**Exercise brief**
Please keep to the lines below from the one with "These facts do" through the one with "Given than glottal", and restate them word for word, ends included.

**Material for this task**
※

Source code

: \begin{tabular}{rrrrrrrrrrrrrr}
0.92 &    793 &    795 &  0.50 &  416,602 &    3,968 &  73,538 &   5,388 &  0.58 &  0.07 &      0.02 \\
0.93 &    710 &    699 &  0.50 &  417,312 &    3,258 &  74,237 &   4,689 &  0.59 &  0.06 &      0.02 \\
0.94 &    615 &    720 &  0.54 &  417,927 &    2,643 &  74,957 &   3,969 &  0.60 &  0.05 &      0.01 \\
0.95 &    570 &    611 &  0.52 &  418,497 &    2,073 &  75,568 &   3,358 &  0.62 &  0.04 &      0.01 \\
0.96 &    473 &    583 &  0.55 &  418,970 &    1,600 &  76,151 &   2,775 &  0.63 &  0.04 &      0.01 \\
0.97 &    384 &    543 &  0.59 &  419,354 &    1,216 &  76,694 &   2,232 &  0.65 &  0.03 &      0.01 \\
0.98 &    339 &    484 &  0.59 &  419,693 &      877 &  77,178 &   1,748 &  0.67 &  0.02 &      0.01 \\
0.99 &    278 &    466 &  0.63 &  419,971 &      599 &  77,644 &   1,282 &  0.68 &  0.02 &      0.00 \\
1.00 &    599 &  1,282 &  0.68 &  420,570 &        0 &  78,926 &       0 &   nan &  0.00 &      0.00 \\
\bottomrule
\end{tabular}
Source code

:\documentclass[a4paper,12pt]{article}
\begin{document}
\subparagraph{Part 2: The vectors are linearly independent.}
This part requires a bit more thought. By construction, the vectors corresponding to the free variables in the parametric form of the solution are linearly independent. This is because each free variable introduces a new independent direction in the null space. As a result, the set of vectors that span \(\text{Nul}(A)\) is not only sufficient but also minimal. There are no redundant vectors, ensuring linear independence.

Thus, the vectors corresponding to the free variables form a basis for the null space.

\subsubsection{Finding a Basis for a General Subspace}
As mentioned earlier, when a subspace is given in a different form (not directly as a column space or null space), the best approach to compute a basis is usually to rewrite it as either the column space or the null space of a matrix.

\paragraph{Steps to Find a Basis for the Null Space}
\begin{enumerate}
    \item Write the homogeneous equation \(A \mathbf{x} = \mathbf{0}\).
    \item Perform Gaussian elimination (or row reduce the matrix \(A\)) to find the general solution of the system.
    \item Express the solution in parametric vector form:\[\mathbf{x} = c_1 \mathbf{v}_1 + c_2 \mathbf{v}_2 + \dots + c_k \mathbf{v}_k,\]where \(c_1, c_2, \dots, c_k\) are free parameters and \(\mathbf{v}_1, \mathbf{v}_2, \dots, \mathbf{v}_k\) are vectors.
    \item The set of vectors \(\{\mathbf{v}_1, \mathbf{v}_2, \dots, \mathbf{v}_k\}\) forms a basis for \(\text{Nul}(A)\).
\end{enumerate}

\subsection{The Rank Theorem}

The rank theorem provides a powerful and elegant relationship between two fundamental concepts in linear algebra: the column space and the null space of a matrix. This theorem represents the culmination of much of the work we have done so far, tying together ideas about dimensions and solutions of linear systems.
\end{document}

※

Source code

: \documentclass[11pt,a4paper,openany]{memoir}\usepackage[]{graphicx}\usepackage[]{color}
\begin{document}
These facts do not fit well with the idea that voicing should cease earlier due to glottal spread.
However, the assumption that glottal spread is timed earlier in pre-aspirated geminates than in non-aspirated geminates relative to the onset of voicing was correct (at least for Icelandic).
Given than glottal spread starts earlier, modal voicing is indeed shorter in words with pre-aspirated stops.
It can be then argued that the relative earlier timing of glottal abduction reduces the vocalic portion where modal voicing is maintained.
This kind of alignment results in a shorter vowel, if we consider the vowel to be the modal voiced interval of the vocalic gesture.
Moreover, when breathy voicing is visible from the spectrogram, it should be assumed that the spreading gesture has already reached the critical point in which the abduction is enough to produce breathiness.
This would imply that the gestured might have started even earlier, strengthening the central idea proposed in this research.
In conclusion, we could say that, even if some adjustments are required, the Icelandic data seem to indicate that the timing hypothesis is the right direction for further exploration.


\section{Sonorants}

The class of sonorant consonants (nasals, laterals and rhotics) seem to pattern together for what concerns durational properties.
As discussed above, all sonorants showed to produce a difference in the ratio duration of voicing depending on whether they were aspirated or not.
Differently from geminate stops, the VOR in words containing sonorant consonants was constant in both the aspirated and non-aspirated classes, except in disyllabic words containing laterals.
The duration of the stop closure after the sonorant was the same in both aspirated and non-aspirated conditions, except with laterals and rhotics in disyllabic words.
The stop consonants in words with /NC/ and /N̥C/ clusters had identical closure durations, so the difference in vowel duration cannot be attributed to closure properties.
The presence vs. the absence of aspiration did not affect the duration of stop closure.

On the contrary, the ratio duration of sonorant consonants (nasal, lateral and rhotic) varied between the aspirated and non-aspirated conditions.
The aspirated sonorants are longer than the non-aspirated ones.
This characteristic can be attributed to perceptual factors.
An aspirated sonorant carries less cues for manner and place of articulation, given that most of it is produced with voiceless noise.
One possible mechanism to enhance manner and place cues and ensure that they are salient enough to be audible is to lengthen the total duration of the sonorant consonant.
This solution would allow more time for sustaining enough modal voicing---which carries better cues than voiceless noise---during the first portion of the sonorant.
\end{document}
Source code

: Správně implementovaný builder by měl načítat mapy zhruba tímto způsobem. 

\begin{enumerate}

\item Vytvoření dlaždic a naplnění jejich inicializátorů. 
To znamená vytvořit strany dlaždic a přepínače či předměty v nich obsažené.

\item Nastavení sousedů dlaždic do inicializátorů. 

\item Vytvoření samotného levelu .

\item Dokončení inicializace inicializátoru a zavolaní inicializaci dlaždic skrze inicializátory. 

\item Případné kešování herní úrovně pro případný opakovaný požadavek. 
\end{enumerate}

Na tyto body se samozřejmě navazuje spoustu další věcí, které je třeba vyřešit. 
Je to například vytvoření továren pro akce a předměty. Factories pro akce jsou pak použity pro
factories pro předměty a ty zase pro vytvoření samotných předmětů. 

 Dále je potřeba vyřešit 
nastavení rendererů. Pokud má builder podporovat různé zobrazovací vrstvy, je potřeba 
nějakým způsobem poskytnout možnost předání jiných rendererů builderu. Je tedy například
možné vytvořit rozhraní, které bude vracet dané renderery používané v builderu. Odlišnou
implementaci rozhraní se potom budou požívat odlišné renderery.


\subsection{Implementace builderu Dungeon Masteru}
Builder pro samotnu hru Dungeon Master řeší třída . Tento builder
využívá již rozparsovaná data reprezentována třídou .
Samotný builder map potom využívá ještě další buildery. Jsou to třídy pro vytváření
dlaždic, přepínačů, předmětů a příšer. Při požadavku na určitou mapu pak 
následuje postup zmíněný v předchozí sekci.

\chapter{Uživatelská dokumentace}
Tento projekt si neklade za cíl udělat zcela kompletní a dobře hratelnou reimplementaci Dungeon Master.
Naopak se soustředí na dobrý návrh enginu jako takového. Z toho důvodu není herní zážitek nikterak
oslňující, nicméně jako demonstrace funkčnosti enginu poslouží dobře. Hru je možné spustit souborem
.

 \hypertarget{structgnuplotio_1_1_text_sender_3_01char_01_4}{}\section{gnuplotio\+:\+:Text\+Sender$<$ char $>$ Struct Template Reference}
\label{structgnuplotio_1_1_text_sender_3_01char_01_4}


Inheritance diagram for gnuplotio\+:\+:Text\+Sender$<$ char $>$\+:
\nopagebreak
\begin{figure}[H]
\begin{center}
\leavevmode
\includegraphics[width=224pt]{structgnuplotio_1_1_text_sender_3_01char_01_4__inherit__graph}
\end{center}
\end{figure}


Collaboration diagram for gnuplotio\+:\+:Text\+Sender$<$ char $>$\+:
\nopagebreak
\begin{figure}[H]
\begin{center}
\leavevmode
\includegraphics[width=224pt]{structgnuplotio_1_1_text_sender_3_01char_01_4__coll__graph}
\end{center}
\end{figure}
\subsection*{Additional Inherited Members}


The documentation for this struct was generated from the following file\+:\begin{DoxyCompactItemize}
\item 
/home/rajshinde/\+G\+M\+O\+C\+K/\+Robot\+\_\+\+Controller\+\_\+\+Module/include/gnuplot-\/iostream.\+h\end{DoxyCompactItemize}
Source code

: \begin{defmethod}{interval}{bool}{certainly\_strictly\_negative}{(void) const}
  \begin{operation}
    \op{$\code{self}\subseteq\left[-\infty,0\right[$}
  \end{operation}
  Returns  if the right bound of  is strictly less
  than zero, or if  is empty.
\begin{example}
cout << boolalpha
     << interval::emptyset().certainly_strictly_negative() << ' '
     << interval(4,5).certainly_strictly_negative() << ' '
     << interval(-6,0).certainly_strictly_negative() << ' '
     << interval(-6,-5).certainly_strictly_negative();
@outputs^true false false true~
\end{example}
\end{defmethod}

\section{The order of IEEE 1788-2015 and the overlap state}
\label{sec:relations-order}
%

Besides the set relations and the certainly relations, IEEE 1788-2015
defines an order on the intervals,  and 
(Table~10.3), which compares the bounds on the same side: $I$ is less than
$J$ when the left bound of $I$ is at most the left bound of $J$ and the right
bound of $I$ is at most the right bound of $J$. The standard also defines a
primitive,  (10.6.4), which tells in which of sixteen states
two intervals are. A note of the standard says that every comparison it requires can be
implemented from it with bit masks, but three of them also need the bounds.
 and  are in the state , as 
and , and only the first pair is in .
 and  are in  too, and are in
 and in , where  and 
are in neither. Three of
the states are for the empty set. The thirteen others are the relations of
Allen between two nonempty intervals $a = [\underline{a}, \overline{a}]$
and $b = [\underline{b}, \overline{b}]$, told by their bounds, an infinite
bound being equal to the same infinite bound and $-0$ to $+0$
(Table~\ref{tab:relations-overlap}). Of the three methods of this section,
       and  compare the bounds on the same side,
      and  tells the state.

※

**Solution to the problem**
These facts do not fit well with the idea that voicing should cease earlier due to glottal spread.
However, the assumption that glottal spread is timed earlier in pre-aspirated geminates than in non-aspirated geminates relative to the onset of voicing was correct (at least for Icelandic).
Given than glottal spread starts earlier, modal voicing is indeed shorter in words with pre-aspirated stops.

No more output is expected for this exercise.